WHAT YOU WILL DO
Give the number of lines in the records below that include the word "running", and add nothing to it.

DATA TO EXAMINE
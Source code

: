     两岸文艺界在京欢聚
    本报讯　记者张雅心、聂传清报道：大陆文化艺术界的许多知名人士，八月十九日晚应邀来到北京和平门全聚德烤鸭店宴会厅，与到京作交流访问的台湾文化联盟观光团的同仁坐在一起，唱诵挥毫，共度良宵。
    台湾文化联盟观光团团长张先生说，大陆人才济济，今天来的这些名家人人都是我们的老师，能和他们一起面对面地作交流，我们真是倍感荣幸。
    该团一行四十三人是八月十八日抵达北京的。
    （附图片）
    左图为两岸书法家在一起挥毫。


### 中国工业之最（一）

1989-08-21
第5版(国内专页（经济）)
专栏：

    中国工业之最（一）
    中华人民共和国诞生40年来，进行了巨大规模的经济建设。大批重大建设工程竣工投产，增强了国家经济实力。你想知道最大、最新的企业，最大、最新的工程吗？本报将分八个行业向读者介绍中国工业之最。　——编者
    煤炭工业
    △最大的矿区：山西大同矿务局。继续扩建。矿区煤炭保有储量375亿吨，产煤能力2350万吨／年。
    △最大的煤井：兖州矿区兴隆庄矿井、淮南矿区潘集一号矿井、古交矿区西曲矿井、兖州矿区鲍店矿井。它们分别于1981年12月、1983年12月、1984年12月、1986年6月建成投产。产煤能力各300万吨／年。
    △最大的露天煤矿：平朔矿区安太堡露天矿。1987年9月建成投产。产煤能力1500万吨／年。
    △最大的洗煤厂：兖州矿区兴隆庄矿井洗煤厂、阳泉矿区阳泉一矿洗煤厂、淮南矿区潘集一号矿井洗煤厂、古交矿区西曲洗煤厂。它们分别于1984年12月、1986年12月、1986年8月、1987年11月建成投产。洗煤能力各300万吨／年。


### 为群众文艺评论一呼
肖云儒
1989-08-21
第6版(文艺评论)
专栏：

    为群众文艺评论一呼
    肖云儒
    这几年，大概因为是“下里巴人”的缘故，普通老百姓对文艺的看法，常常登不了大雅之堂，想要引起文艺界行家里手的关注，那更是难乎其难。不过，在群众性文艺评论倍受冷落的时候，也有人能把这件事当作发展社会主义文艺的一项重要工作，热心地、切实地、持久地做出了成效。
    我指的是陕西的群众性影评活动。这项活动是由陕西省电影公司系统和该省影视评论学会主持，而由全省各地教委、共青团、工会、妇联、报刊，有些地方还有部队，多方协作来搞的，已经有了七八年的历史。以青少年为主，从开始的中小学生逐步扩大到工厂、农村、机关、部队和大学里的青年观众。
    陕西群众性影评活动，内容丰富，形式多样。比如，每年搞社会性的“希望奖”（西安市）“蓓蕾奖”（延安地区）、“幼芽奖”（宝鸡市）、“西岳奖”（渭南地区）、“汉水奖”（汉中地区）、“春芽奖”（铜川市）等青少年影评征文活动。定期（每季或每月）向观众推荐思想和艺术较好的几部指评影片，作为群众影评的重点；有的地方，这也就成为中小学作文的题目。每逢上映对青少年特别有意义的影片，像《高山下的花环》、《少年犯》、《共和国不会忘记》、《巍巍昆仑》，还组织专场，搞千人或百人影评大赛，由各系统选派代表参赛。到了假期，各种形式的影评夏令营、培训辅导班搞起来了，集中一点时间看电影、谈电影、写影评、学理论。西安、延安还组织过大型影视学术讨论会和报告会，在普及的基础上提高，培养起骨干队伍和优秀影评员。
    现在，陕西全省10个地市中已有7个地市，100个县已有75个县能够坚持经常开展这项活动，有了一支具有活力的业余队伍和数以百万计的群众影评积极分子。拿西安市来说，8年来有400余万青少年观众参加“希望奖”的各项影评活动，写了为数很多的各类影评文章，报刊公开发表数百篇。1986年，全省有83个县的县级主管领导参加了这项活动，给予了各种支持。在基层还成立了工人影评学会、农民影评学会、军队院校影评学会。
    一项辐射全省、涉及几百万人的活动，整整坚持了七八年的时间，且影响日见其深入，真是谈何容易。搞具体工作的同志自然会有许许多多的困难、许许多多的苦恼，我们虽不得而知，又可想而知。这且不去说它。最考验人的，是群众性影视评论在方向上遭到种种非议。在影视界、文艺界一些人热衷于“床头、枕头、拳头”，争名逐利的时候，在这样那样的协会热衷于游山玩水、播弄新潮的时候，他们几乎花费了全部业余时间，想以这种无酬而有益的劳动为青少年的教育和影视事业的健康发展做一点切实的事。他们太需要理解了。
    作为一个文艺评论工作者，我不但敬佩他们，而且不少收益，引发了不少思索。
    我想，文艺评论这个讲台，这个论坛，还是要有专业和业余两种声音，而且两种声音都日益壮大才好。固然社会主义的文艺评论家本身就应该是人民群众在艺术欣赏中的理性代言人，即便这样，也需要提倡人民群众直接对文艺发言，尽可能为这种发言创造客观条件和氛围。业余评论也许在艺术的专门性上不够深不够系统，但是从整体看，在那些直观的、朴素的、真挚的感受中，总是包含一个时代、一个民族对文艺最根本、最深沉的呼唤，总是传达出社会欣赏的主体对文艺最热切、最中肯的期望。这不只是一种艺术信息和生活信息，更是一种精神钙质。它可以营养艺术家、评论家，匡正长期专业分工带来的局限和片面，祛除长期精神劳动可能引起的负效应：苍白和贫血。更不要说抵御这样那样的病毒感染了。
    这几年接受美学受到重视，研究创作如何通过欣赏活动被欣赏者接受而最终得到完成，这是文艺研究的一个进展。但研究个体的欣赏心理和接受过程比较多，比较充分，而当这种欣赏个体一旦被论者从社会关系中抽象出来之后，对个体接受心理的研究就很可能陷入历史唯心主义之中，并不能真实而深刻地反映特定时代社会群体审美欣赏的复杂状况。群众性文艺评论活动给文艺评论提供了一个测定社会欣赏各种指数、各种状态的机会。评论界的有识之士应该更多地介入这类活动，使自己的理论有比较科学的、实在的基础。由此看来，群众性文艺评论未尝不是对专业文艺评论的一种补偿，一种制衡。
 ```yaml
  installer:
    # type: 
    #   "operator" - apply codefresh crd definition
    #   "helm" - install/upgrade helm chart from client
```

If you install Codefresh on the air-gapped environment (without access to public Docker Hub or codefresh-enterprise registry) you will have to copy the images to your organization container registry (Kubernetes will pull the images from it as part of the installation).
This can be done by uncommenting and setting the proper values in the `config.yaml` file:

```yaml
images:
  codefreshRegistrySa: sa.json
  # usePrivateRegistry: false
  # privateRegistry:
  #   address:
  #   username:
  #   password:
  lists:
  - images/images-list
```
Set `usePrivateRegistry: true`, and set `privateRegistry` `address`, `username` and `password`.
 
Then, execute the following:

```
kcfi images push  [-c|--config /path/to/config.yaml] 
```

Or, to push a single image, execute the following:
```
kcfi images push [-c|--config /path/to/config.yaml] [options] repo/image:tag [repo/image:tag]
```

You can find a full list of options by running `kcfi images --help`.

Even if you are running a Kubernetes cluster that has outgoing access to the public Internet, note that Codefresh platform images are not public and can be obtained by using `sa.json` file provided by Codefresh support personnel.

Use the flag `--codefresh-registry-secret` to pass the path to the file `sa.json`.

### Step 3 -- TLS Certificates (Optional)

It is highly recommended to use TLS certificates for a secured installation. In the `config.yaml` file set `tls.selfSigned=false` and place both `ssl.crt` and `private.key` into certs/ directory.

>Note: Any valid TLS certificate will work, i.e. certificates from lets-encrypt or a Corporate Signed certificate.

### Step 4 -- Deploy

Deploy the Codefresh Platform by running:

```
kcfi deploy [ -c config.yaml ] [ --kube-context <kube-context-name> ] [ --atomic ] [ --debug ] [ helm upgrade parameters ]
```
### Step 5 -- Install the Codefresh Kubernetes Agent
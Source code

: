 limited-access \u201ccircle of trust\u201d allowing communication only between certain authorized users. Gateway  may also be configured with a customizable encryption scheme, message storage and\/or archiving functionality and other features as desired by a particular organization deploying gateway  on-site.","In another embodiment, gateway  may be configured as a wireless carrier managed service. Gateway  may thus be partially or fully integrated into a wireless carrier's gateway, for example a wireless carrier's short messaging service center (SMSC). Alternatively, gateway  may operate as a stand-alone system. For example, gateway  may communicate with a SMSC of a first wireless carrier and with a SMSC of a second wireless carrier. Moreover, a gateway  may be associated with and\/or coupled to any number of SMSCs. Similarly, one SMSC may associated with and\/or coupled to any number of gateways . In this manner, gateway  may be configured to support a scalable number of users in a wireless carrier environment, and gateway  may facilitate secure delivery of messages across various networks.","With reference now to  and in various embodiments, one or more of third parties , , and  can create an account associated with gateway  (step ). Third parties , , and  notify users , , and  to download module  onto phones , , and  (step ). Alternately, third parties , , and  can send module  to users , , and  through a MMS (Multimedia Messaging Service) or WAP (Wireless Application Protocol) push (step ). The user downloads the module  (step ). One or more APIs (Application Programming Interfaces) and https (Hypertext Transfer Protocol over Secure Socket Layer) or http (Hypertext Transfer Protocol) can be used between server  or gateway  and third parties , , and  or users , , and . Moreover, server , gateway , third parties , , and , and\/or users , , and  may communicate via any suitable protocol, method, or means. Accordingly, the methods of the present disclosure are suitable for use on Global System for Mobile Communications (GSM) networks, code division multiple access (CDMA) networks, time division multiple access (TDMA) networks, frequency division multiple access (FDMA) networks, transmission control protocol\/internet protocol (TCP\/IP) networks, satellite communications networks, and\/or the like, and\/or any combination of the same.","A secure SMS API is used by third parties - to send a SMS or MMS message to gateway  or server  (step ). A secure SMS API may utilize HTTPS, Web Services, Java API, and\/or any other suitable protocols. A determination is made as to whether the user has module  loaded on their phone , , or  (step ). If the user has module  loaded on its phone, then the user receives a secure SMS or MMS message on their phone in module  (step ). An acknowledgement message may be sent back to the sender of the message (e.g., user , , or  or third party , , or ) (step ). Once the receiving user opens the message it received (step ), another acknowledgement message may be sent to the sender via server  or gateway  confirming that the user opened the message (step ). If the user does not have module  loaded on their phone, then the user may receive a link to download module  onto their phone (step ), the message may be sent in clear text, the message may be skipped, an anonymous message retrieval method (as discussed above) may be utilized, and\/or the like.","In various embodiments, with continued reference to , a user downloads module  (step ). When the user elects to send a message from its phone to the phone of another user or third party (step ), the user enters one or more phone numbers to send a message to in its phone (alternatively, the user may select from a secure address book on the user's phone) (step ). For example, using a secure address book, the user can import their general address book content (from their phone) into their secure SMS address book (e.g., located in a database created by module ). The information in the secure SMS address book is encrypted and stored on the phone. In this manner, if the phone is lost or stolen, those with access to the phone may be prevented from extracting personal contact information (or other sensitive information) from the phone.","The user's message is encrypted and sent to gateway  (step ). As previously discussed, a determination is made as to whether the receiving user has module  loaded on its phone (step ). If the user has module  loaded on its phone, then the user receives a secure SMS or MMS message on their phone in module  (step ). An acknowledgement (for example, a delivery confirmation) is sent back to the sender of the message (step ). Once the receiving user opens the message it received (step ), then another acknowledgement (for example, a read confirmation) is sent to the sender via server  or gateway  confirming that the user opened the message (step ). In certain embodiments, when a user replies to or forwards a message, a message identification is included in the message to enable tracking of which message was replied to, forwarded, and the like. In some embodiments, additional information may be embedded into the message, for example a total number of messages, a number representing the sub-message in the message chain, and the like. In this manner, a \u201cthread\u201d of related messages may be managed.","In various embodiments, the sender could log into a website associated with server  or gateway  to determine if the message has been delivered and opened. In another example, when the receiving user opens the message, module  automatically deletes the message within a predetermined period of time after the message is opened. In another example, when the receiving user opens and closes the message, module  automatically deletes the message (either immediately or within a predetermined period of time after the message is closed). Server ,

FINISHED TASK
3